Sebab ada satu orang kawan yang sejak saya mula menempuh studi sudah menjadi kawan sepenanggungan. Baik dalam tangis, duka maupun kecewa. Umurnya memang hampir menginjak tiga puluh, dan ia sudah bilang tidak akan lagi mencari pacar. Ia akan mencari istri—walaupun untuk itu ia beberapa kali gagal.

Kami pun baru satu bulan belakangan ini pindah kontrakan. Saya gembira sebab ia sudah hampir purna dalam studi dan konon sedang menjalin hubungan serius dengan seorang permpuan. Dan ia nanti akan sangat sibuk, baik dengan pekerjaan ataupun dengan istrinya.

Dan entah kenapa untuk satu hal ini, saya merasa bakal begitu kesepian. Saya merasa bakal berjalan menjalani belukar dengan kaki saya sendiri, mencecap kopi sendirian, baca buku sendirian dan akan menjalani kehidupan dengna penuh kesendirian.
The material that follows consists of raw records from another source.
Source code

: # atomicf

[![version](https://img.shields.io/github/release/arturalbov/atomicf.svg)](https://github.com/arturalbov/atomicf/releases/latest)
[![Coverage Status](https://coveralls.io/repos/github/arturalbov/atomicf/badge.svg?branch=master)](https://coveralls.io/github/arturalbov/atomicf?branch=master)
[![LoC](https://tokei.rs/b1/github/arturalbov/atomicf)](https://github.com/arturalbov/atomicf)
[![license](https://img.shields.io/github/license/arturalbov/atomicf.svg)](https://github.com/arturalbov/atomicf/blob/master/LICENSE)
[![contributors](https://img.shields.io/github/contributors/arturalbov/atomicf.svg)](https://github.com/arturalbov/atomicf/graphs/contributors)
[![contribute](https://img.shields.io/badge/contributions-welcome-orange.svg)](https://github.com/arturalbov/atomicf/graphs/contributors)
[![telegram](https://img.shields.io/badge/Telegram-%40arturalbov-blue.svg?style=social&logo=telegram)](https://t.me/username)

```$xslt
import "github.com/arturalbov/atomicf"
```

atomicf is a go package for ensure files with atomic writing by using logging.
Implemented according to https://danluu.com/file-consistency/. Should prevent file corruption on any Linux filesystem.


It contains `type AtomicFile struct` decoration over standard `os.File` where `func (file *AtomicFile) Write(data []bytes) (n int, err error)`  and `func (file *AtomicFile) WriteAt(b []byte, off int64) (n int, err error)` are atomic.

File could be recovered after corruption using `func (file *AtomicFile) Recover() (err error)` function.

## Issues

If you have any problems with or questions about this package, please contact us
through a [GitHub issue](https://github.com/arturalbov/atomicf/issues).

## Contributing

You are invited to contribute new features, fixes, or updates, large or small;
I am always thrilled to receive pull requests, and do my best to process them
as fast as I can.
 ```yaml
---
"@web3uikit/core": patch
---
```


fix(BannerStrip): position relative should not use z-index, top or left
Ya, saya gembira sebab mereka ini, kawan-kawanku ini, bakal menemukan jalan hidupnya sebagaimana orang normal lainnya. Mungkin juga kala mereka saya ajak untuk sekadar ngobrol, mereka akan menawarkan rumahnya untuk dikunjungi. Atau mereka tidak akan bisa lagi saya ajak berbincang hingga larut malam. Ada istri yang menunggu, mungkin ia mereka akan menjawab demikian. Saya hanya bisa memakluki.

Lalu, kamu kapan?

Ah, saya memang tidak berpikiran ke situ.
Dahulu memang saya sempat berpikiran hal serupa, umur tiga puluh adalah patokan. Dalam hal apapun; ekonomi, hidup, percintaan dan segalanya. Tapi itu dulu.
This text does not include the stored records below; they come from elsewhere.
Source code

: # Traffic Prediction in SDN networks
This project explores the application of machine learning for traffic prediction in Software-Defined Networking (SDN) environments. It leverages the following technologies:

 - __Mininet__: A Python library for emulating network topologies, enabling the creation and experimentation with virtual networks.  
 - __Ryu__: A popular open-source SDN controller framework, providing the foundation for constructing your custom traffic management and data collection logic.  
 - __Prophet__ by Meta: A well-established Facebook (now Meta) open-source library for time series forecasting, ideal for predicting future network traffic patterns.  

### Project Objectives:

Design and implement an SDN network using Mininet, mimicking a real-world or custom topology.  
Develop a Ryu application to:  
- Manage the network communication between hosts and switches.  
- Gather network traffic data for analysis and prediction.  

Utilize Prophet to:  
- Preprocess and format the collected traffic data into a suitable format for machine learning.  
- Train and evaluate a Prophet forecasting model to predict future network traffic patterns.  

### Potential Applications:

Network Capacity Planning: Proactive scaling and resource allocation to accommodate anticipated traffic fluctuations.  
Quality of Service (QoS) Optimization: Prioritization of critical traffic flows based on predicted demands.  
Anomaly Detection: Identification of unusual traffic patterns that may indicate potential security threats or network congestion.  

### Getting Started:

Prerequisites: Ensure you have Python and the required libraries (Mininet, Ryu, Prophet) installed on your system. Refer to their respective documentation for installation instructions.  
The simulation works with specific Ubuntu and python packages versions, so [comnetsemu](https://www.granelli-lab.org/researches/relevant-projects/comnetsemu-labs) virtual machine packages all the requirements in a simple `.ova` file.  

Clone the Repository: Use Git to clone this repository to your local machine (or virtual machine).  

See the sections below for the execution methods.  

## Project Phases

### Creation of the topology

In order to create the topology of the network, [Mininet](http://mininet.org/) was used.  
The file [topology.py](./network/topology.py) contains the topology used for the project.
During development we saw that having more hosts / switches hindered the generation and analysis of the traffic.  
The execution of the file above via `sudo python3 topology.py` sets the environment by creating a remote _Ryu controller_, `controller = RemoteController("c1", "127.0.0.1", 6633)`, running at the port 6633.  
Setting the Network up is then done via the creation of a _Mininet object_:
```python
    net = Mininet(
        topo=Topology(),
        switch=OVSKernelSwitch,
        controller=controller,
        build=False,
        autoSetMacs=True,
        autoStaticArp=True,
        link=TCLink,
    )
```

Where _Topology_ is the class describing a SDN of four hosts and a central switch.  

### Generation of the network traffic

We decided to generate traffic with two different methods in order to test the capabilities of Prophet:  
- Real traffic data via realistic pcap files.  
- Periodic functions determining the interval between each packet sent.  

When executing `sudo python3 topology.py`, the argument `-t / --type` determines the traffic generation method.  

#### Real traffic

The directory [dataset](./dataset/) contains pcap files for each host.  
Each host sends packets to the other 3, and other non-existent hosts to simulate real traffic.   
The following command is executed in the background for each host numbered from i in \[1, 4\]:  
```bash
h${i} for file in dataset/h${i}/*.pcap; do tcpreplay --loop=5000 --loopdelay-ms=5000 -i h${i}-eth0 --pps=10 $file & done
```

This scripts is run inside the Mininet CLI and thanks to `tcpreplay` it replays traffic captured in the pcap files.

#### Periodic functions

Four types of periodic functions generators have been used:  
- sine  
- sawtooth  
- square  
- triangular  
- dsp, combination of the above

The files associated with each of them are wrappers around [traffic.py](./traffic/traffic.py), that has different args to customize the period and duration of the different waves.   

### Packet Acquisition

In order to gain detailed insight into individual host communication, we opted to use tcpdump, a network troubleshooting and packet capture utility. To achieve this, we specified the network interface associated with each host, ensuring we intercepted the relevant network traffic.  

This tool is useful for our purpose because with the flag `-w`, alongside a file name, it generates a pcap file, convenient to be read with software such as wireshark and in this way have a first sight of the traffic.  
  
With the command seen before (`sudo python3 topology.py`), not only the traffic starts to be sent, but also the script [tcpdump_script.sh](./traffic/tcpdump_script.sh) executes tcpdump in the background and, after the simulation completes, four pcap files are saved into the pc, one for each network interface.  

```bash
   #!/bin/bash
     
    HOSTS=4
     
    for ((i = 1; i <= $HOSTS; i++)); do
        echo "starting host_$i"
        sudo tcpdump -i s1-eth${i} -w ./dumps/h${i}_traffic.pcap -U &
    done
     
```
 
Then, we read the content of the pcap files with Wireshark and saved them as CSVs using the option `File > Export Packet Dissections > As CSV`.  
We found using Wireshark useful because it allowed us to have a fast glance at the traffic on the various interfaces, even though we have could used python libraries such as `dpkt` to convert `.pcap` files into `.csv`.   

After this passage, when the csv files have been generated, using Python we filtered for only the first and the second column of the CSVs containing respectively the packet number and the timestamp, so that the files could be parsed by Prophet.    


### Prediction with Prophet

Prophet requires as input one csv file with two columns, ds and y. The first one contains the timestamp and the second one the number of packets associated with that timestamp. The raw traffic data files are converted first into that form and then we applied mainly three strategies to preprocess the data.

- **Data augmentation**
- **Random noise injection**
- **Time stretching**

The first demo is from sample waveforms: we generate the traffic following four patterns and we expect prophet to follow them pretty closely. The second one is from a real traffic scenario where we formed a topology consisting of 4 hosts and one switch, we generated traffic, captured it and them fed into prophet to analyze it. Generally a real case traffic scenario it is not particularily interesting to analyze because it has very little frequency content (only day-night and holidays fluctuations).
Sekarang ini saya justru menanggapinya dengan berbeda. Bagi saya, sebuah hubungan bukan kontrak. Jika jatuh cinta, ya jatuh cinta saja. jika ingin tinggal bersama, ya silakan tinggal bersama. Jika diperlukan untuk mengikatnya menjadi sebuah hubungan legal-formal berupa pernikahan, ya silakan dengan pelbagai konsekwensi antar keduanya.

Seorang kawan menyebutnya dengan istilah posmo. Bahkan ketika saya sempat berdebat dengannya perihal lembaga pernikahan ia menyebut saya sebagai generasi posmo yang terpengaruh dengan bacaaan yang eksistensialis. Ia tertawa, saya pun serupa.

Tapi ini penting, saya tetap berpikir  bahwa jalan utama menuju cinta memang pernikahan. Itu jalan utama. Pastinya ada jalan lain, bukan? Yang mungkin jalan itu bisa berbelok, penuh kerikil, bahkan harus melewati sungai. Tentu tujuannya sama; bahagia.
Lalu jika tujuannya sama, apakah salah jika memilih jalan lain yang mungkin lebih menantang dan menuntut ketahanan yang lebih tinggi. Ah, saya terlalu serius, mungkin saya kurang pikinik :p

Kembali ke soal tiga puluh itu.

Saya harusnya turut bergembira dengan pilihan yang diambil oleh kawan-kawan saya tadi. Ya, saya memang bahagia. Sangat malahan.

Pada akhirnya, betul kata Chairil, Nasib adalah kesunyian masing-masing. Dan aku mungkin akan terus di jalan sunyi itu, seperti halnya Zainudin dalam Van Der Wijk yang tidak bisa memilih atas jalan yang ia lalui itu, atau bahkan seperti Jean Viljean seperti yang dituturkan Victor Hugo dalam Les Miserables.

Menjadi tua itu bukan pilihan yang harus dirayakan, bahkan sekadar mengajak untuk menikmati secangkir kopi di tengah malam yang dingin penuh obrolan pun sebaiknya tak tak perlu dilakukan.

Ah, ada-ada saja saya ini.

Ciputat, 13 Ramadan

4 komentar:

  1. haaaaaaaaaaaa... gueeee juga habis bahas pernikahan, sebab gueeeeeee juga sedikit tidak mengamini soal lembaga pernikahan. kalau mau tinggal bersama ya bersama saja, gitu! :))))

    tapi yah, kadang gue juga merasa seperti lu lah. merasa sepi. jadi, kapan ngopi deh?! :))

    BalasHapus
  2. Ayok, kapan aja. Ah kau sibuk nian.

    BalasHapus
  3. Jean Valjean*
    Les Miserables*
    Kau salah mengetiknya, Mas Dedik, kau kan editor.

    BalasHapus
  4. Terima kasih, Prastica. Ini tulisan lawas saya, lawas sekali di blog lama dan kebetulan hari itu--tahun 2014--mereka yang saya tulis di sini menikah. Hahaha.

    Sekali lagi, terima kasih mengingatkan saya melihat kembali catatan lawas ini.